• _Required action_: Transcribe the following records exactly, images excluded.
[Start of section]
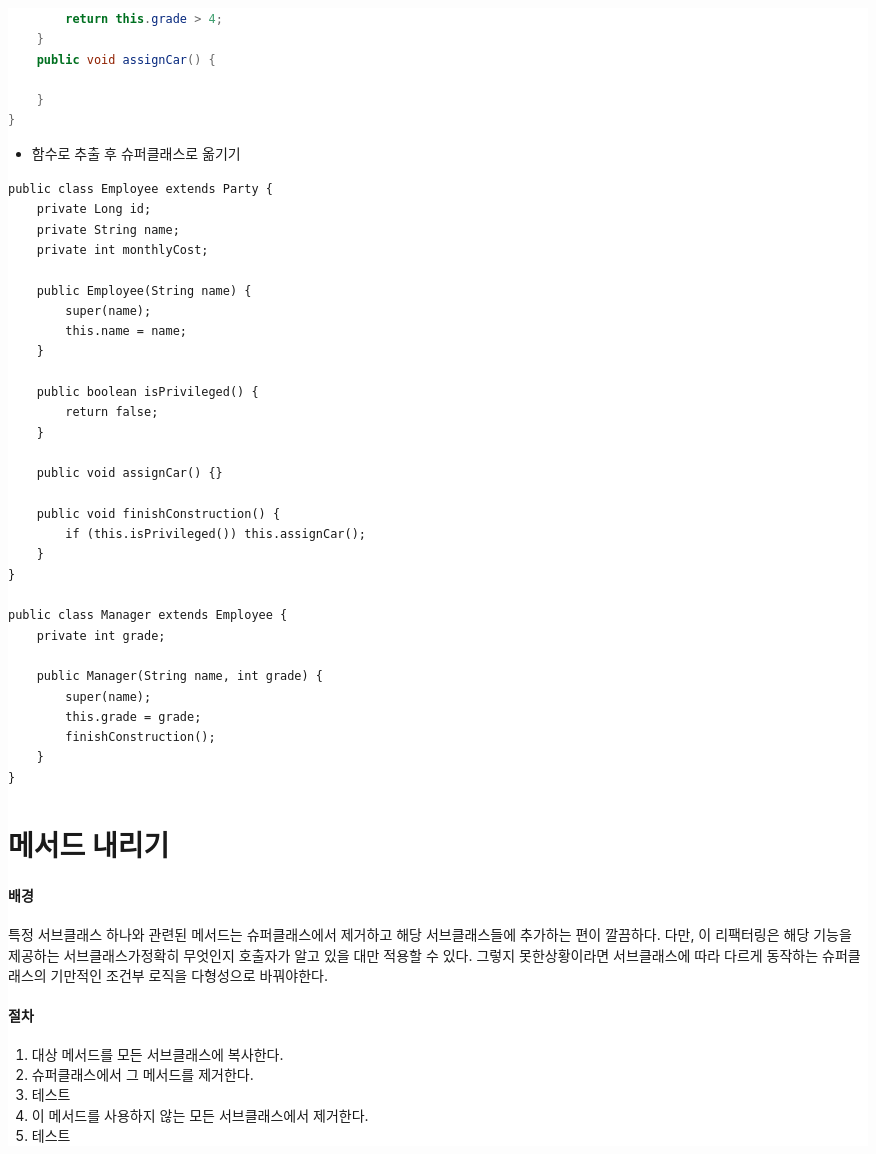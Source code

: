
 ```java
        return this.grade > 4;  
    }  
    public void assignCar() {  
  
    }  
}
```

- 함수로 추출 후 슈퍼클래스로 옮기기
```
public class Employee extends Party {  
    private Long id;  
    private String name;  
    private int monthlyCost;  
  
    public Employee(String name) {  
        super(name);  
        this.name = name;  
    }  
  
    public boolean isPrivileged() {  
        return false;  
    }  
  
    public void assignCar() {}  
  
    public void finishConstruction() {  
        if (this.isPrivileged()) this.assignCar();  
    }  
}

public class Manager extends Employee {  
    private int grade;  
  
    public Manager(String name, int grade) {  
        super(name);  
        this.grade = grade;  
        finishConstruction();  
    }  
}
```

# 메서드 내리기
#### 배경
특정 서브클래스 하나와 관련된 메서드는 슈퍼클래스에서 제거하고 해당 서브클래스들에 추가하는 편이 깔끔하다. 다만, 이 리팩터링은 해당 기능을 제공하는 서브클래스가정확히 무엇인지 호출자가 알고 있을 대만 적용할 수 있다. 그렇지 못한상황이라면 서브클래스에 따라 다르게 동작하는 슈퍼클래스의 기만적인 조건부 로직을 다형성으로 바꿔야한다.

#### 절차
1. 대상 메서드를 모든 서브클래스에 복사한다.
2. 슈퍼클래스에서 그 메서드를 제거한다.
3. 테스트
4. 이 메서드를 사용하지 않는 모든 서브클래스에서 제거한다.
5. 테스트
[End of section]
• _Response for this exercise_:
Source code

:
 ```java
        return this.grade > 4;  
    }  
    public void assignCar() {  
  
    }  
}
```

- 함수로 추출 후 슈퍼클래스로 옮기기
```
public class Employee extends Party {  
    private Long id;  
    private String name;  
    private int monthlyCost;  
  
    public Employee(String name) {  
        super(name);  
        this.name = name;  
    }  
  
    public boolean isPrivileged() {  
        return false;  
    }  
  
    public void assignCar() {}  
  
    public void finishConstruction() {  
        if (this.isPrivileged()) this.assignCar();  
    }  
}

public class Manager extends Employee {  
    private int grade;  
  
    public Manager(String name, int grade) {  
        super(name);  
        this.grade = grade;  
        finishConstruction();  
    }  
}
```

# 메서드 내리기
#### 배경
특정 서브클래스 하나와 관련된 메서드는 슈퍼클래스에서 제거하고 해당 서브클래스들에 추가하는 편이 깔끔하다. 다만, 이 리팩터링은 해당 기능을 제공하는 서브클래스가정확히 무엇인지 호출자가 알고 있을 대만 적용할 수 있다. 그렇지 못한상황이라면 서브클래스에 따라 다르게 동작하는 슈퍼클래스의 기만적인 조건부 로직을 다형성으로 바꿔야한다.

#### 절차
1. 대상 메서드를 모든 서브클래스에 복사한다.
2. 슈퍼클래스에서 그 메서드를 제거한다.
3. 테스트
4. 이 메서드를 사용하지 않는 모든 서브클래스에서 제거한다.
5. 테스트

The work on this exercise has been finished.